In 1990 Sadam Hussein invaded Kuwait and dropped hundreds of mines into the persian gulf as a barrier to make sure no military vessel or oil tanker was able to approach Kuwait.
A number of NATO countries as also germany sent their mine seachers / hunters down into the gulf to get rid of these mines. During this time I was stationed on the MHC Koblenz (M1071). So, that was the time where a saw quite a lot from the world ;-)
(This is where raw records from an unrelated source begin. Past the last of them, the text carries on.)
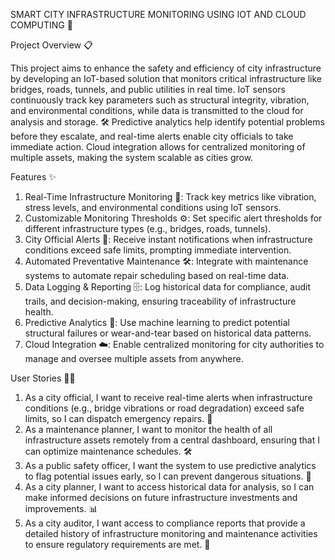 SMART CITY INFRASTRUCTURE MONITORING USING IOT AND CLOUD COMPUTING 🌉

Project Overview 📋

This project aims to enhance the safety and efficiency of city infrastructure by developing an IoT-based solution that monitors critical infrastructure like bridges, roads, tunnels, and public utilities in real time. IoT sensors continuously track key parameters such as structural integrity, vibration, and environmental conditions, while data is transmitted to the cloud for analysis and storage. 🛠️ Predictive analytics help identify potential problems before they escalate, and real-time alerts enable city officials to take immediate action. Cloud integration allows for centralized monitoring of multiple assets, making the system scalable as cities grow.

Features ✨
1. Real-Time Infrastructure Monitoring 📡: Track key metrics like vibration, stress levels, and environmental conditions using IoT sensors.
2. Customizable Monitoring Thresholds ⚙️: Set specific alert thresholds for different infrastructure types (e.g., bridges, roads, tunnels).
3. City Official Alerts 📱: Receive instant notifications when infrastructure conditions exceed safe limits, prompting immediate intervention.
4. Automated Preventative Maintenance 🛠️: Integrate with maintenance systems to automate repair scheduling based on real-time data.
5. Data Logging & Reporting 🗄️: Log historical data for compliance, audit trails, and decision-making, ensuring traceability of infrastructure health.
6. Predictive Analytics 🔮: Use machine learning to predict potential structural failures or wear-and-tear based on historical data patterns.
7. Cloud Integration ☁️: Enable centralized monitoring for city authorities to manage and oversee multiple assets from anywhere.

User Stories 🧑‍💻
1. As a city official, I want to receive real-time alerts when infrastructure conditions (e.g., bridge vibrations or road degradation) exceed safe limits, so I can dispatch emergency repairs. 🚨
2. As a maintenance planner, I want to monitor the health of all infrastructure assets remotely from a central dashboard, ensuring that I can optimize maintenance schedules. 🛠️
3. As a public safety officer, I want the system to use predictive analytics to flag potential issues early, so I can prevent dangerous situations. 🔮
4. As a city planner, I want to access historical data for analysis, so I can make informed decisions on future infrastructure investments and improvements. 📊
5. As a city auditor, I want access to compliance reports that provide a detailed history of infrastructure monitoring and maintenance activities to ensure regulatory requirements are met. 📝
A few years after my military service the german navy replaced to old mine hunter fleet we were stationed on by new high-tech vessels. One of the ships (MHC Weilheim (M1077)) was handed over to the navy museum in Wilhelmshaven and is now open to be visited for everyone. A very good friend of mine and I visited this ship yesterday and it really was like a trip back in time. Everything was still the same as it was 16 years ago (even the smell of the beds). We lived nearly a year on this small ship, along with 44 others and I have to admit that I liked the time very much. It was like a (big) family. Living together on that close space for that long time together with so many other people really gets you to know each other.
Would be nice to setup a veteran meeting sometime in the summer on board of this ship ;-)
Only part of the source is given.